4.1. Experimental Environment

The K = 8 Fat-Tree network topology was constructed on Mininet, as shown in Figure 4 (several switches and hosts were omitted). The topology consisted of 128 hosts and 80 switches. The Poisson distribution was used to simulate the request of data transmission in a DCN. A Floodlight controller collected the link occupation state of the data traffic transmission in the DCN. The Keras learning library was utilized to implement the model.

4.2. Simulation Result

In this section, the simulation results for the transmission time, bandwidth, delay jitter, and packet loss rate of the three algorithms are compared and analyzed. The transmitted data in the experiment measure 185 Kbytes.

Figure 5 depicts the cumulative distribution function of the time spent on the transmission data recorded by the three algorithms at 22 terminals within an hour. The LLBR algorithm had 90% port transfer time within 250 ms, while the RRS and WRRS algorithms had 40% port transfer time above 250 ms(Figure 5). The LLBR algorithm had a gentle transmission time, whereas the transmission time jitters of the WRRS and RRS algorithms were relatively large. Thus, the LLBR algorithm was reasonable for data transmission link allocation and reduced the delay.

Figure 6 shows the cumulative distribution function of the bandwidth used to transmit data in the DCN as recorded by 22 terminals within an hour using the three algorithms. The bandwidth of the LLBR algorithm was better than that of the WRRS and RRS algorithms (Figure 6). Thus, the LLBR algorithm improved link utilization and reduced the numbers of idle links.

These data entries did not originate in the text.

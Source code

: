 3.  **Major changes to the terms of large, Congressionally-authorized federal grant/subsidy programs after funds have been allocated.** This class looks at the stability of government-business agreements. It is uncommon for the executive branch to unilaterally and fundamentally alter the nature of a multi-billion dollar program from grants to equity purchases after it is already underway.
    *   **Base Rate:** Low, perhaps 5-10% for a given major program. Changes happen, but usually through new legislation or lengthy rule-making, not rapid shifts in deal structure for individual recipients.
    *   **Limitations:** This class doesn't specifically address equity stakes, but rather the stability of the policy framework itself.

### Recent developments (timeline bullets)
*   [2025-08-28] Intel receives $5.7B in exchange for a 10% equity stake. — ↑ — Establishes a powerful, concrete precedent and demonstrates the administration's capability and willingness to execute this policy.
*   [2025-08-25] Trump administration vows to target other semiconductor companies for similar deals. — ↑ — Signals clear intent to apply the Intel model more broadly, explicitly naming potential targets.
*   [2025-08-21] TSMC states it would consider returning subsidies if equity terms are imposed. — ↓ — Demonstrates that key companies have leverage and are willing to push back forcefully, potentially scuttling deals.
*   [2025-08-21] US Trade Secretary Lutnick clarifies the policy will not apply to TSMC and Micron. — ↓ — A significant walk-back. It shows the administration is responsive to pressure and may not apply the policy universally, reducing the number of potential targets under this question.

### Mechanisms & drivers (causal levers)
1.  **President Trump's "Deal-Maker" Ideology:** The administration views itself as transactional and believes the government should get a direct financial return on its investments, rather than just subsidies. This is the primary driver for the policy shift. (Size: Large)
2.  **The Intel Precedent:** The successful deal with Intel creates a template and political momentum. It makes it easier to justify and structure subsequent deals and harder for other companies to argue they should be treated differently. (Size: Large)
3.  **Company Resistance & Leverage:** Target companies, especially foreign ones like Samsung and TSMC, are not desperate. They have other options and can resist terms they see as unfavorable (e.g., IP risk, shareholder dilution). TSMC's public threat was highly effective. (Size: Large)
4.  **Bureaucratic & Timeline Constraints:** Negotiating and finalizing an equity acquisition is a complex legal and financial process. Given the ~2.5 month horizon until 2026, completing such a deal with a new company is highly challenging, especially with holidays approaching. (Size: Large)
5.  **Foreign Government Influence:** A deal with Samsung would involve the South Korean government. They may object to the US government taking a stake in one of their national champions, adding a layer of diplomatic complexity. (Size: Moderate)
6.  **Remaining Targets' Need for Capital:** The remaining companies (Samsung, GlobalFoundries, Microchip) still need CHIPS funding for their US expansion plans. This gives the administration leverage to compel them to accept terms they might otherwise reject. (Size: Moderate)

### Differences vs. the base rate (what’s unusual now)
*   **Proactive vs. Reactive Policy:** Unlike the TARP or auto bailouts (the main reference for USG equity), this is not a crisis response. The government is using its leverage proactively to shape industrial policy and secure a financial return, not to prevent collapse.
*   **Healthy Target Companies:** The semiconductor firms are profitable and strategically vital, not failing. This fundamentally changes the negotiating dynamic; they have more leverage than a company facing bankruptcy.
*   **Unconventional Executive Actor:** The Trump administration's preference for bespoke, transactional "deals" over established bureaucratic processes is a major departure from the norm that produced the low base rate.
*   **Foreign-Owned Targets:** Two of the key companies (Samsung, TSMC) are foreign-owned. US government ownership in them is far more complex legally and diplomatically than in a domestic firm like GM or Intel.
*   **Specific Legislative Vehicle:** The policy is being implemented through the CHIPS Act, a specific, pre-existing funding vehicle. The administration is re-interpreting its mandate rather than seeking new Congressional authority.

Figure 7 presents the cumulative distribution function of the delay jitter of the transmitted data recorded by 22 terminals within an hour using the three algorithms. When the LLBR algorithm and WRRS algorithms were used for data transmission, the delay jitter of 90% of the ports was within 1000 ms. By contrast, the delay jitter of 90% of the ports was all over 2000 ms when RRS algorithm was used for data transmission. This outcome indicated that the LLBR algorithm could be used to reasonably transfer large-scale and small-scale flows on the corresponding links, thereby reducing network congestion.

Figure 8 illustrates the cumulative distribution function of the packet loss rate of the DCN transmitted by the 22 terminals recorded within an hour using the three algorithms. The packet loss rate of the LLBR algorithm was 0.02%, a figure which was far lower than that of the other two algorithms. Thus, the LLBR algorithm guaranteed the data transmission and reduced packet loss.

5. Conclusions

Many online services, parallel computing applications, and machine learning applications rely on data center infrastructure. These applications generate extensive traffic in a DCN, thereby making traffic scheduling an important means to improve resource utilization, ensure fair sharing, and guarantee application performance.

Through the analysis of the network transmission link in a DCN, this work confirms that a network link has the characteristics of spatio-temporal data during data transmission. Therefore, we modified the original ST-ResNet algorithm. The input of the algorithm is changed to the occupancy state of the link, and the output standard is the mean square deviation between the predicted data and the current real data. Thus, the link occupancy status of the next duty time can be predicted. To make better use of the predicted results, we propose the LLBR algorithm, which determines the path used for data transmission So as to achieve load balance and improve the user’s Quality of Experience (QoE). Experiments show that the LLBR algorithm can reasonably allocate the transmission path for the data in the next duty time. In the DCN, reasonable traffic scheduling can be performed by applying the LLBR algorithm to improve the utilization rate of resources, ensure fair sharing, and guarantee the performance of various applications.